◆ **Work item**:
Which of the lines in the data below contain the string "UMASK값을"? Copy each of them.

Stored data

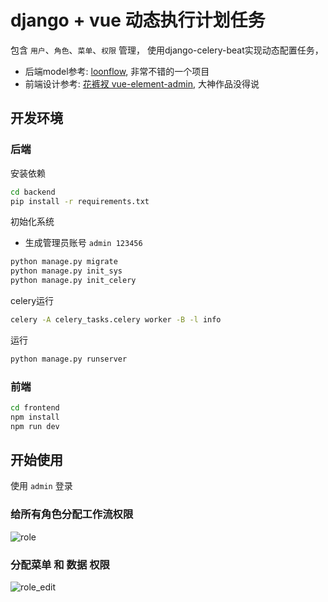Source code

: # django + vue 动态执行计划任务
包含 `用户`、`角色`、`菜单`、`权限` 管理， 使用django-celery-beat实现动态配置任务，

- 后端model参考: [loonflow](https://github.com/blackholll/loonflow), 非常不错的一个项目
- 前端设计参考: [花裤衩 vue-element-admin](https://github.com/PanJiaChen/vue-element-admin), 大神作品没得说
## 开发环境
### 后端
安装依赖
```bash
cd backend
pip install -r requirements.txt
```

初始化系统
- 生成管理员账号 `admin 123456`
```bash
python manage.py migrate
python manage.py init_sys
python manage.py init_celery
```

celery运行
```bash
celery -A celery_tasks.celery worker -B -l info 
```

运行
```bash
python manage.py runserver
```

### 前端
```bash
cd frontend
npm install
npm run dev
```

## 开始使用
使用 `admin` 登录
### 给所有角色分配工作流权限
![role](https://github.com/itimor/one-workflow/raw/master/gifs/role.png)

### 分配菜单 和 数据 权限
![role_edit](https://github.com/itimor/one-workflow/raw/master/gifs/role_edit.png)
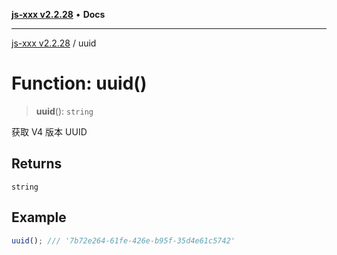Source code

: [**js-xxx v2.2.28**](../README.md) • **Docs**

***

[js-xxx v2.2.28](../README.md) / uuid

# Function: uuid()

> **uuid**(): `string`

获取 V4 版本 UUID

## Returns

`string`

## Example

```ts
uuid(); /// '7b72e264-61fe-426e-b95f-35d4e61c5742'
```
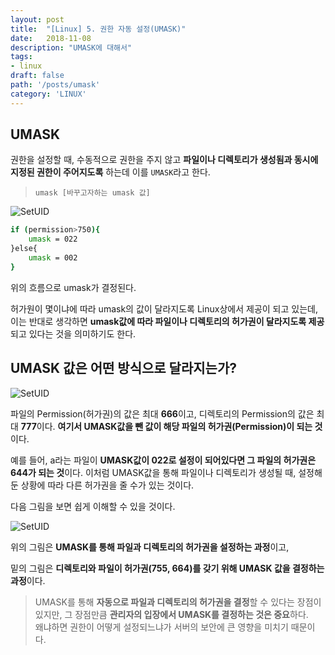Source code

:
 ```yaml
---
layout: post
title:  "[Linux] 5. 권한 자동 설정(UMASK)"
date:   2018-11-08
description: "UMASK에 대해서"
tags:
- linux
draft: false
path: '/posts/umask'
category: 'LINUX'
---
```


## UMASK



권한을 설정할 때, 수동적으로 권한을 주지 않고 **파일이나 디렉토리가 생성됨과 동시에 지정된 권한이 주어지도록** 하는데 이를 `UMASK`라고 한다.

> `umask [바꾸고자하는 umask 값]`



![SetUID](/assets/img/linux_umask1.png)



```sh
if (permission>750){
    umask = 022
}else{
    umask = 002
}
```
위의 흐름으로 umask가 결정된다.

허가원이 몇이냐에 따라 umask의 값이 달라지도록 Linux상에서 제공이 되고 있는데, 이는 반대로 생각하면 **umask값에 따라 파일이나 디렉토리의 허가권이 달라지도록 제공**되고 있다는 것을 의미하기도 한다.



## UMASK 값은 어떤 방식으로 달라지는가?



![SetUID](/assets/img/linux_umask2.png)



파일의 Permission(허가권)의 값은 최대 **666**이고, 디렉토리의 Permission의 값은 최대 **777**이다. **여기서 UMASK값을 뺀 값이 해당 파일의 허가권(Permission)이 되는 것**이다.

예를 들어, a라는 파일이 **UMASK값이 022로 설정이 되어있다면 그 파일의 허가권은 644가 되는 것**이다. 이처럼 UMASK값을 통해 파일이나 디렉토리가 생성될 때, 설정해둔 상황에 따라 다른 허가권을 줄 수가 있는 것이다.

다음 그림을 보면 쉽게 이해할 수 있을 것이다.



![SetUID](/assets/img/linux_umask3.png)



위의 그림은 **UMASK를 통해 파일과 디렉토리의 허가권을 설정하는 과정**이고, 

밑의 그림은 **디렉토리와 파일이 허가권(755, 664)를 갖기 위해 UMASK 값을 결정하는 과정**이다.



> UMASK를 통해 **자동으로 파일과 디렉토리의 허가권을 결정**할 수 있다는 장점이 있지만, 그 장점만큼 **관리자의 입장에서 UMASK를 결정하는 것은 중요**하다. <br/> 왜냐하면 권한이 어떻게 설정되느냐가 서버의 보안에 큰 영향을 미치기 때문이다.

◆ **The completed task**:
파일의 Permission(허가권)의 값은 최대 **666**이고, 디렉토리의 Permission의 값은 최대 **777**이다. **여기서 UMASK값을 뺀 값이 해당 파일의 허가권(Permission)이 되는 것**이다.
예를 들어, a라는 파일이 **UMASK값이 022로 설정이 되어있다면 그 파일의 허가권은 644가 되는 것**이다. 이처럼 UMASK값을 통해 파일이나 디렉토리가 생성될 때, 설정해둔 상황에 따라 다른 허가권을 줄 수가 있는 것이다.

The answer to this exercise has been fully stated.